An ESG guide for Annual Meeting Season
Over the weekend, The Financial Times identified the ESG shareholder-proposals to watch during the upcoming Annual General Meeting season. The paper identified one activist shareholder group that is focusing its energy this year on a strategy targeting large asset management firms for past voting records and encouraging them to be more ESG-friendly:
“PepsiCo, Amazon and Citigroup have been named alongside a small group of global companies to watch during this year’s annual meeting season, as investors demand businesses step up on issues from climate change to employing diverse workforces.

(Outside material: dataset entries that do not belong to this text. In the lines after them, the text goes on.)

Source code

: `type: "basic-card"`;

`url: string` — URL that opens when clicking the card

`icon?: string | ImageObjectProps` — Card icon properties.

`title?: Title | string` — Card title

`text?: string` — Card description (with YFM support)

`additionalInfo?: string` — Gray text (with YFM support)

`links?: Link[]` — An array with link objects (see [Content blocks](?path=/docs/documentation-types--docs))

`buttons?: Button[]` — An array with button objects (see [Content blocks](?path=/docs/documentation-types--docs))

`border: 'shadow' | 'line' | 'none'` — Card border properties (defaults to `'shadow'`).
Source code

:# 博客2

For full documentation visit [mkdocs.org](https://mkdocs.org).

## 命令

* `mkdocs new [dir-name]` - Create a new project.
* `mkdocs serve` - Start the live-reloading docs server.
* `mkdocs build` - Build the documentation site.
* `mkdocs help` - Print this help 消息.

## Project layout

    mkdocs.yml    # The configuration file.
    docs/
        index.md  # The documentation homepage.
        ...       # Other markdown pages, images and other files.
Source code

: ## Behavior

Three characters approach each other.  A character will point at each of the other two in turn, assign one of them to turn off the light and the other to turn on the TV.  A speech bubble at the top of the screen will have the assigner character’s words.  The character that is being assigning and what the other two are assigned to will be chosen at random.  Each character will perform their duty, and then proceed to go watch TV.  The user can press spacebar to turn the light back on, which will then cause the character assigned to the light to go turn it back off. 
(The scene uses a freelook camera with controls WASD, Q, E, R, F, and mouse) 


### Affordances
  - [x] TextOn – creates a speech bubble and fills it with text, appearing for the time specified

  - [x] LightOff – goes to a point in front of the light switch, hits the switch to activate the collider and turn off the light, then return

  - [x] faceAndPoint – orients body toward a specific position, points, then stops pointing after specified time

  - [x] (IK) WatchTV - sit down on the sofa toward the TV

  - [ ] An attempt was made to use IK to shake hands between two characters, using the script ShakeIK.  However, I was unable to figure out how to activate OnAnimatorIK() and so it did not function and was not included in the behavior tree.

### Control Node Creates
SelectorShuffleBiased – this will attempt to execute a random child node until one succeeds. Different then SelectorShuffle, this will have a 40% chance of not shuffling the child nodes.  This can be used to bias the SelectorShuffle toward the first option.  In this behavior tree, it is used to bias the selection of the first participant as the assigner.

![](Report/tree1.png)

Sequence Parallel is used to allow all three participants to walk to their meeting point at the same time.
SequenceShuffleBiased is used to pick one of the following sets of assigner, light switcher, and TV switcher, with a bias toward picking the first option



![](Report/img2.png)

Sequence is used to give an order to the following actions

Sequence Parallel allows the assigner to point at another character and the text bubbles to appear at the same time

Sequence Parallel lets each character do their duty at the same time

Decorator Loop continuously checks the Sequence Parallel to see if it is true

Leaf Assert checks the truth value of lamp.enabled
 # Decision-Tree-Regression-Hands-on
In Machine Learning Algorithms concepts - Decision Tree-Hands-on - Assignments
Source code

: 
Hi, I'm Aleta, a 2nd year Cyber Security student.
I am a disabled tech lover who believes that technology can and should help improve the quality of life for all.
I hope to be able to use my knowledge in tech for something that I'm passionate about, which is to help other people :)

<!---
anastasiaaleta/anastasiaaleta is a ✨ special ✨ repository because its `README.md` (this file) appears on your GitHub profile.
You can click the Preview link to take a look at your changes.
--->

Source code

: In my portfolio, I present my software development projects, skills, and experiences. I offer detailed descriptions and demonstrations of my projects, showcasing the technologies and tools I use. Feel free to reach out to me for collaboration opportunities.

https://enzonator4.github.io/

ShareAction, the responsible-investment charity, said the “13 most important ESG resolutions” of 2021 included a proposal calling on General Motors to disclose its lobbying around climate change, a resolution calling on the board of Walt Disney to strengthen oversight of workforce equality issues including racial and gender pay equity, and a vote on biodiversity at Amazon.
The list comes at a time of intense scrutiny over how asset managers vote at annual meetings, with widespread concern that big investors often proclaim their ESG credentials but fail to back resolutions on issues such as climate change.
“Shareholder voting works. Resolutions can deliver everything from decarbonisation targets to healthy eating strategies,” said Guy Opperman, minister for pensions and financial inclusion in the UK.
[T]the group argued the resolutions on its list for 2021 were “high quality, high-impact proposals” and called on asset owners and asset managers to back the proposals. The list also includes resolutions on climate change at Barclays, the UK bank, healthy eating at supermarket group Tesco and on human rights at Wendy’s International, the fast-food chain.
Citi said it was “acutely focused on addressing racial inequity, especially in terms of the wealth gap it creates”….
General Motors said it “believes climate change is real and we are advocates for climate action”.”
In the spotlight
ESG and Bitcoin on a collision course?
Over the weekend, HedgeWeek reported on comments made recently by Robert Furdak, the chief investment officer for ESG at Man Group about what he sees as the inevitable conflict between Bitcoin and ESG. The two, Furdak argues, are not merely the two hottest investment trends but also, in his view, all but guaranteed to crash into one another at some point in the not-too-distant future:
“The two major investment trends looming large over the hedge fund and asset management world – bitcoin’s stratospheric surge and investors’ rush towards responsible investing across all mandates – are now set for a “head-on clash”, Furdak said.
Hedge funds are continuing to profit from the ongoing surge in the cryptocurrency sector, as more managers pour money into digital assets’ record rise this year. At the same time, though, an increasingly large number of investors are calling for hedge funds to take a sustainability-based stance and implement ESG-compliant factors in their portfolios.
In an in-depth market commentary this week, Furdak – ESG CIO at London-listed global hedge fund and alternative investments giant Man – explored how bitcoin is already bumping against the range of environmental, social and governance factors that investors increasingly look for in their allocations.
On the environmental theme, Furdak noted how bitcoin mining will continue to require substantial energy consumption for as long as the digital currency’s price remains high, both in absolute and relative terms. He added that the majority of bitcoin mining takes place in south-east Asia, where coal-fired power stations remain dominant.
“Currently, one bitcoin transaction requires the same energy as processing 500,000 Visa transactions,” Furdak observed, highlighting a study by the University of Cambridge’s Centre for Alternative Finance which estimated that bitcoin mining energy now exceeds the annual consumption of countries such as the Netherlands and the United Arab Emirates, and is approaching that of Norway and Pakistan.”